İslam’ın ikinci asrından itibaren Müslüman zihinler, Allah’ın büyüklüğünü kavramak için illa da insanın değersizliğini, vahyin önemini anlamak için illa da aklın ve aklî bilginin değersizliğini kabul etmek gerektiği gibi dince de yanlış ve tehlikeli bir yargıya takılıp kaldı. Bu nedenle dini yücelteceğiz diye felsefe ve bilimi, Allah’ı yücelteceğiz diye insanı değersizleştirdik. Son yıllarda Müslüman dünyada yüreklerimizi burkan kitlesel insan dramlarının arkasında böyle bir sorunlu geçmiş var.

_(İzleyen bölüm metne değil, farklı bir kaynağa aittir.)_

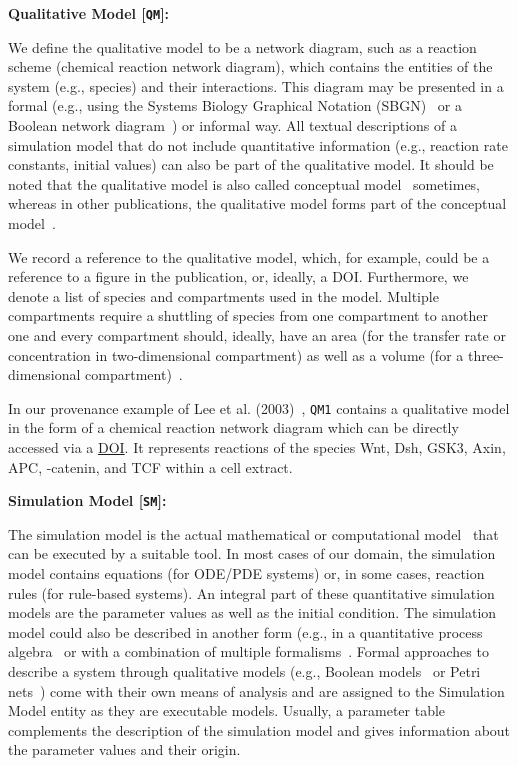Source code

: \documentclass[10pt,letterpaper]{article}
\newcommand{\bcat}{\textbeta-catenin}
\newcommand{\wnt}{Wnt}
\newcommand{\lee}{Lee et al. (2003)}
\newcommand{\QM}{Qualitative Model}
\newcommand{\SM}{Simulation Model}
\begin{document}
\textbf{\QM{} [\texttt{QM}]:}

\noindent We define the qualitative model to be a network diagram, such as a reaction scheme (chemical reaction network diagram), which contains the entities of the system (e.g., species) and their interactions.
This diagram may be presented in a formal (e.g., using the Systems Biology Graphical Notation (SBGN)~\cite{LeNovere2009} or a Boolean network diagram~\cite{Glass1973}) or informal way.
All textual descriptions of a simulation model that do not include quantitative information (e.g., reaction rate constants, initial values) can also be part of the qualitative model.
It should be noted that the qualitative model is also called conceptual model~\cite{Torres2015} sometimes, whereas 
in other publications, the qualitative model forms part of the conceptual model~\cite{Wilsdorf2020b}.

We record a reference to the qualitative model, which, for example, could be a reference to a figure in the publication, or, ideally, a DOI.
Furthermore, we denote a list of species and compartments used in the model.
Multiple compartments require a shuttling of species from one compartment to another one and every compartment should, ideally, have an area (for the transfer rate or concentration in two-dimensional compartment) as well as a volume (for a three-dimensional compartment)~\cite{Hofmeyr2020}.

In our provenance example of \lee{}~\cite{Lee2003}, \texttt{QM1} contains a qualitative model in the form of a chemical reaction network diagram which can be directly accessed via a \href{https://doi.org/10.1371/journal.pbio.0000010.g001}{DOI}.
It represents reactions of the species \wnt, Dsh, GSK3, Axin, APC, \bcat{}, and TCF within a cell extract.


\textbf{\SM{} [\texttt{SM}]:}

\noindent The simulation model is the actual mathematical or computational model~\cite{Fisher2007} that can be executed by a suitable tool.
In most cases of our domain, the simulation model contains equations (for ODE/PDE systems) or, in some cases, reaction rules (for rule-based systems).
An integral part of these quantitative simulation models are the parameter values as well as the initial condition.
The simulation model could also be described in another form (e.g., in a quantitative process algebra~\cite{Ciocchetta2009, Boemo2020} or with a combination of multiple formalisms~\cite{Karr2015}.
Formal approaches to describe a system through qualitative models (e.g., Boolean models~\cite{Wang2012} or Petri nets~\cite{Chaouiya2007}) come with their own means of analysis and are assigned to the \SM{} entity as they are executable models.
Usually, a parameter table complements the description of the simulation model and gives information about the parameter values and their origin.
\end{document}
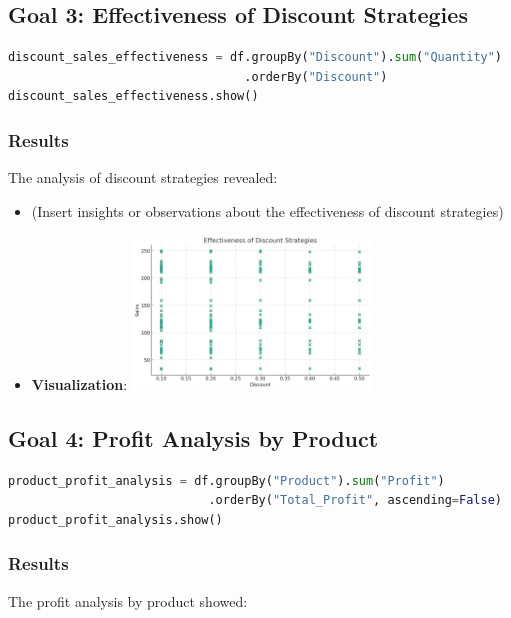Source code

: \documentclass{article}
\begin{document}

\subsection{Goal 3: Effectiveness of Discount Strategies}
\begin{lstlisting}[language=Python, caption={Analyzing the effectiveness of discount strategies}]
discount_sales_effectiveness = df.groupBy("Discount").sum("Quantity")
                                 .orderBy("Discount")
discount_sales_effectiveness.show()
\end{lstlisting}
\subsubsection{Results}
The analysis of discount strategies revealed:

\begin{itemize}
    \item (Insert insights or observations about the effectiveness of discount strategies)
    \item \textbf{Visualization}: \includegraphics[width=0.5\textwidth]{goal3.jpeg}
\end{itemize}

\subsection{Goal 4: Profit Analysis by Product}
\begin{lstlisting}[language=Python, caption={Profit analysis per product}]
product_profit_analysis = df.groupBy("Product").sum("Profit")
                            .orderBy("Total_Profit", ascending=False)
product_profit_analysis.show()
\end{lstlisting}
\subsubsection{Results}
The profit analysis by product showed:
\end{document}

Oysa ki, Yüce Allah, –tam tersine- birçok ayette kendi büyüklüğünü anlatmak için insanın mükemmel yaratılışını delil göstermiş, insanın Allah vergisi sezgisel yeteneği (fıtratullâh) ile doğuyu ve iyiyi bulabileceğini bildirmiş, insan üzerine yemin etmiş (Rûm 3/30; Şems 91/7-10); vahyi anlamak için aklı, fikri, re’yi (kişisel görüşü) kullanmak gerektiğini bildirmiştir. Buna rağmen...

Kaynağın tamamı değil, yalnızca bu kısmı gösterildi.